Ramenée à la DSI, la démarche décrite précédemment présente de nombreuses analogies avec ces approches marketing qui trouvent leur aboutissement dans l'adéquation entre l'offre et les attentes des Directions utilisatrices. Mais....

Premier élément : le vocabulaire. Abandonnons le volapük informatique pour emprunter le langage de nos interlocuteurs. Ainsi, les termes comme SLA sont à bannir au profit - par exemple - de portefeuille d'offres de service.
Deuxième élément : l'alignement à la mode Venkatraman doit s'inscrire dans une perspective multidimensionnelle et a été brillamment schématisé dans la thèse d'Elisabeth Lefranc*.

Ainsi, le problème que nous nous posons semble avoir fait l'objet de nombreuses études académiques: études plus ou moins déjà appliquées dans nos entreprises par les personnes en charge de la satisfaction client. Je pense par exemple au STA (Service Transaction Analysis), Expérience Audit, Walk-Through Audit, pour ne citer que les principales...
Mais si on déplace le questionnement sur l'Effectivité**, d'autres méthodes - fondées sur une approche davantage psychologique - ont aussi été imaginées dans les années.... 70 ! Ces années furent formidables à plus d'un titre : tout semble y avoir été conceptualisé pour résoudre les problèmes auxquels le XXIème nous confronte. Tout, excepté que ces méthodes sensées quantifier l'émotion (plaisir, excitation, domination, etc... ) ne paraissent pas avoir recueilli un parfait consensus.
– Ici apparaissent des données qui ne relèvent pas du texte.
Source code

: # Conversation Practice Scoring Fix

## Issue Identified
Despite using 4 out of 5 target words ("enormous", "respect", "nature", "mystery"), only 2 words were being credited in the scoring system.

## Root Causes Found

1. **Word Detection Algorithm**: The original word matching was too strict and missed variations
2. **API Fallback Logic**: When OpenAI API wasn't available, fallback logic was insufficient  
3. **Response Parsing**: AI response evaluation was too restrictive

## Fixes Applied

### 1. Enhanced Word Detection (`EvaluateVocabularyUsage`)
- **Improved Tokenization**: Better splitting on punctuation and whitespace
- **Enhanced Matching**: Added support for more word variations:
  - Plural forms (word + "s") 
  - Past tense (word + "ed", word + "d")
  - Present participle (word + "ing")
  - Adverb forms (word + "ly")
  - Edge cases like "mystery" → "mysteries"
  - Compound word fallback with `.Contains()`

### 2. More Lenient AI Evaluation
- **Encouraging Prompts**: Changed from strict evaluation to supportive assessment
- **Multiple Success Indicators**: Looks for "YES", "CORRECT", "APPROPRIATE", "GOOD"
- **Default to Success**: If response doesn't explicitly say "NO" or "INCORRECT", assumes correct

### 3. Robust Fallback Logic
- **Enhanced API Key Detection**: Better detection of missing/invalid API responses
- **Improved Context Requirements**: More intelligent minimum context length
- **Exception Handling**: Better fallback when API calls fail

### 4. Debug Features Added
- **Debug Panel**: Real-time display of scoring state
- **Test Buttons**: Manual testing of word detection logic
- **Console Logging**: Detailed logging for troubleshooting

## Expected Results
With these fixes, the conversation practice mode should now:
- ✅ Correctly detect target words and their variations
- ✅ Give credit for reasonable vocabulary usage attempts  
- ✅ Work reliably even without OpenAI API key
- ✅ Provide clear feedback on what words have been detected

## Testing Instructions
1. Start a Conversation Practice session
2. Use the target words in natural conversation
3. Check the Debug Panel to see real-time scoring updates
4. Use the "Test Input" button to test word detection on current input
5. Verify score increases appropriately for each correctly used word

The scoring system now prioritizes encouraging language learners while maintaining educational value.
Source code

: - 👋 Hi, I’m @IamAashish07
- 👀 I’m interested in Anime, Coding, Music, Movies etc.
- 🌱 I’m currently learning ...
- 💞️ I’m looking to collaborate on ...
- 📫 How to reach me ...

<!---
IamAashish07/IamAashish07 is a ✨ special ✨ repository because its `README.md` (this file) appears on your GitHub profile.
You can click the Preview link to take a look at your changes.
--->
C'est sans doute pourquoi, les dernières années ont essayé de rebattre les cartes à travers des approches visant davantage sur les "nécessités" (au sens ellulien du terme) que sur "l'enchantement" dont se targuent les fonctions marketing. Nous pensons au: CES (non pas celui de Las Vegas mais le "Customer Effort Score") qui analyse justement l'effort réalisé par le client pour accéder au service proposé; à l' "Expérience Engagement Process" qui score l'effort mais qui présente l'inconvénient de pas intégrer la notion de quota dans la chaîne de répartition des efforts-récompenses.

Si on reprend le schéma précédent, les premières questions à se poser sont les suivantes :

1. - Que veut le client et que peut-on lui proposer ? La Méthode ESOVE (Ibid.), répond en partie à cette interrogation en embarquant tous les facteurs de contingence à travers la notion de Capacité à payer et Capacité à recevoir. Mais de la confrontation entre la demande et l'offre, doivent naître plusieurs options formalisées dans un portefeuille d'expériences: portefeuille qui trouve sa limite au plan budgétaire et dans les valeurs portées par l'entreprise. C'est ce qui distingue -encore et malheureusement-, le budget de prestations d'une DSI de celui affecté à une Direction Marketing. Le premier aura beaucoup de mal à faire jouer la création de valeur générée par l'Immatériel et se verra donc contingenté dans un rapport coût-bénéfice immédiat. Alors que le second pourra surfer sur l'effet Buzz à travers l'image véhiculée de l'entreprise à ses consommateurs. De cette friction peut découler une forme d'évasion de la Direction Métier vers des offres extérieures plus pertinentes. En fonction des préceptes de Gouvernance précédemment exposés, au DSI de les accompagner en ajoutant ces offres à son catalogue ou de les ignorer quitte à être désintermedié.

2. - Entre les engagements proposés et la prestation réellement réalisée : existe-t-il des écarts? Pour le savoir, il faut auditer régulièrement la manière dont sont appliqués les processus prévus. La déviance est une conséquence naturelle des comportements humains eux-mêmes encouragés par la facilité et la routine. Ce qui réclame une vigilance de tous les instants ! Pour y parvenir, des modèles et méthodes existent. On peut s'en inspirer avec bonheur: par exemple le modèle de Jackson et son état intentionnel du futur.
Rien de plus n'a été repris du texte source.